Regenerative medicine is still deemed experimental in the United States. It is not covered by insurance or medicare. However, the results are so impressive that people like Stephen Curry and Kobe Bryant are traveling overseas to get it.

The human body is in a constant state of degradation and repair. If we sustain an injury, tissue factors are released and this leads to a cascade of chemical signals that starts the repair process. This is known as “inflammation”. These signals call small cellular workers to the site of injury that clean up the debris and signal the surrounding area to lay down new tissue.

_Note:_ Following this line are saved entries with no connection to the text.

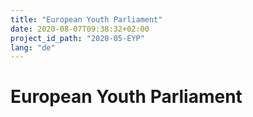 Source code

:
 ```yaml
---
title: "European Youth Parliament"
date: 2020-08-07T09:38:32+02:00
project_id_path: "2020-05-EYP"
lang: "de"
---
```

# European Youth Parliament
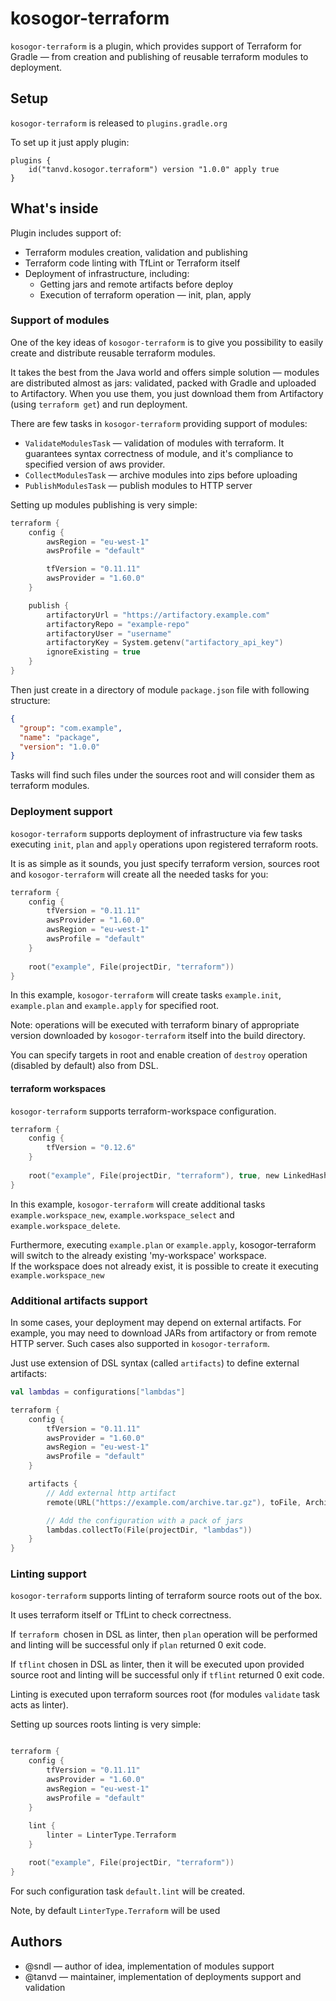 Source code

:# kosogor-terraform

`kosogor-terraform` is a plugin, which provides support of Terraform for 
Gradle — from creation and publishing of reusable terraform modules to
deployment.

## Setup

`kosogor-terraform` is released to `plugins.gradle.org`

To set up it just apply plugin: 

```
plugins {
    id("tanvd.kosogor.terraform") version "1.0.0" apply true
}
```

## What's inside

Plugin includes support of:
* Terraform modules creation, validation and publishing
* Terraform code linting with TfLint or Terraform itself
* Deployment of infrastructure, including:
    * Getting jars and remote artifacts before deploy
    * Execution of terraform operation — init, plan, apply 

### Support of modules

One of the key ideas of `kosogor-terraform` is to give you 
possibility to easily create and distribute reusable terraform
modules. 

It takes the best from the Java world and offers simple solution —
modules are distributed almost as jars: validated, packed with Gradle
and uploaded to Artifactory. When you use them, you just download
them from Artifactory (using `terraform get`) and run deployment.

There are few tasks in `kosogor-terraform` providing support of modules:
* `ValidateModulesTask` — validation of modules with terraform. 
  It guarantees syntax correctness of module, and it's compliance
  to specified version of aws provider.  
* `CollectModulesTask` — archive modules into zips before uploading
* `PublishModulesTask` — publish modules to HTTP server

Setting up modules publishing is very simple:
```kotlin
terraform {
    config {
        awsRegion = "eu-west-1"
        awsProfile = "default"

        tfVersion = "0.11.11"
        awsProvider = "1.60.0"
    }

    publish {
        artifactoryUrl = "https://artifactory.example.com"
        artifactoryRepo = "example-repo"
        artifactoryUser = "username"
        artifactoryKey = System.getenv("artifactory_api_key")
        ignoreExisting = true
    }
}
```

Then just create in a directory of module `package.json` file with 
following structure:
```json
{
  "group": "com.example",
  "name": "package",
  "version": "1.0.0"
}

```

Tasks will find such files under the sources root and will consider
them as terraform modules.

### Deployment support

`kosogor-terraform` supports deployment of infrastructure via
few tasks executing `init`, `plan` and `apply` operations
upon registered terraform roots. 

It is as simple as it sounds, you just specify terraform 
version, sources root and `kosogor-terraform` will create 
all the needed tasks for you:

```kotlin
terraform {
    config {
        tfVersion = "0.11.11"
        awsProvider = "1.60.0"
        awsRegion = "eu-west-1"
        awsProfile = "default"
    }
    
    root("example", File(projectDir, "terraform"))
}
```

In this example, `kosogor-terraform` will create tasks
`example.init`, `example.plan` and `example.apply` for
specified root.

Note: operations will be executed with terraform binary
of appropriate version downloaded by `kosogor-terraform`
itself into the build directory.

You can specify targets in root and enable creation
of `destroy` operation (disabled by default) also from DSL.

#### terraform workspaces

`kosogor-terraform` supports terraform-workspace configuration.

```kotlin
terraform {
    config {
        tfVersion = "0.12.6"
    }
    
    root("example", File(projectDir, "terraform"), true, new LinkedHashSet(), 'my-workspace')
}
```

In this example, `kosogor-terraform` will create additional tasks
`example.workspace_new`, `example.workspace_select` and `example.workspace_delete`.

Furthermore, executing `example.plan` or `example.apply`, 
kosogor-terraform will switch to the already existing 'my-workspace' workspace.  
If the workspace does not already exist, it is possible to create it executing `example.workspace_new` 



### Additional artifacts support

In some cases, your deployment may depend on external 
artifacts. For example, you may need to download JARs
from artifactory or from remote HTTP server. Such
cases also supported in `kosogor-terraform`.

Just use extension of DSL syntax  (called `artifacts`)
to define external artifacts:

```kotlin
val lambdas = configurations["lambdas"]

terraform {
    config {
        tfVersion = "0.11.11"
        awsProvider = "1.60.0"
        awsRegion = "eu-west-1"
        awsProfile = "default"
    }

    artifacts {
        // Add external http artifact
        remote(URL("https://example.com/archive.tar.gz"), toFile, Archiver.TARGZ)

        // Add the configuration with a pack of jars
        lambdas.collectTo(File(projectDir, "lambdas"))
    }
}
```

### Linting support

`kosogor-terraform` supports linting of terraform source roots 
out of the box.

It uses terraform itself or TfLint to check correctness.

If `terraform `chosen in DSL as linter, then `plan` operation will 
be performed and linting will be successful only if `plan` 
returned 0 exit code.

If `tflint` chosen in DSL as linter, then it will be executed 
upon provided source root and linting will be successful only 
if `tflint` returned 0 exit code.

Linting is executed upon terraform sources root (for modules 
`validate` task acts as linter).

Setting up sources roots linting is very simple:
```kotlin

terraform {
    config {
        tfVersion = "0.11.11"
        awsProvider = "1.60.0"
        awsRegion = "eu-west-1"
        awsProfile = "default"
    }
    
    lint {
        linter = LinterType.Terraform
    }

    root("example", File(projectDir, "terraform"))
}
```

For such configuration task `default.lint` will be created.

Note, by default `LinterType.Terraform` will be used

## Authors

* @sndl — author of idea, implementation of modules support
* @tanvd — maintainer, implementation of deployments support
  and validation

However, as we age that balance gets tilted towards more degeneration, and less regeneration. Due to a variety of genetic, environmental, and other factors, the inflammation is there but the process of repair is sluggish. Injury occurs and the site doesn’t completely heal, leading to scar tissue, poor blood flow, and chronic pain.

Platelets are a key cellular component to this process. When injury occurs, they release a myriad of chemical growth factors and signals that starts the process. We can now use this to our advantage. We can draw blood from your body and spin it down in a centrifuge. This separates the sample into layers of red blood cells, platelet poor plasma, and platelet rich plasma. It is the platelet rich plasma (PRP) that is drawn off and reinjected into your site of chronic injury.

This supraphysiologic concentrate has over thirty growth factors and signaling molecules. And best of all, it’s your tissue. There’s no chance of allergic reaction or rejection. Complications are incredibly low; much lower than putting medications and other foreign substances into your body.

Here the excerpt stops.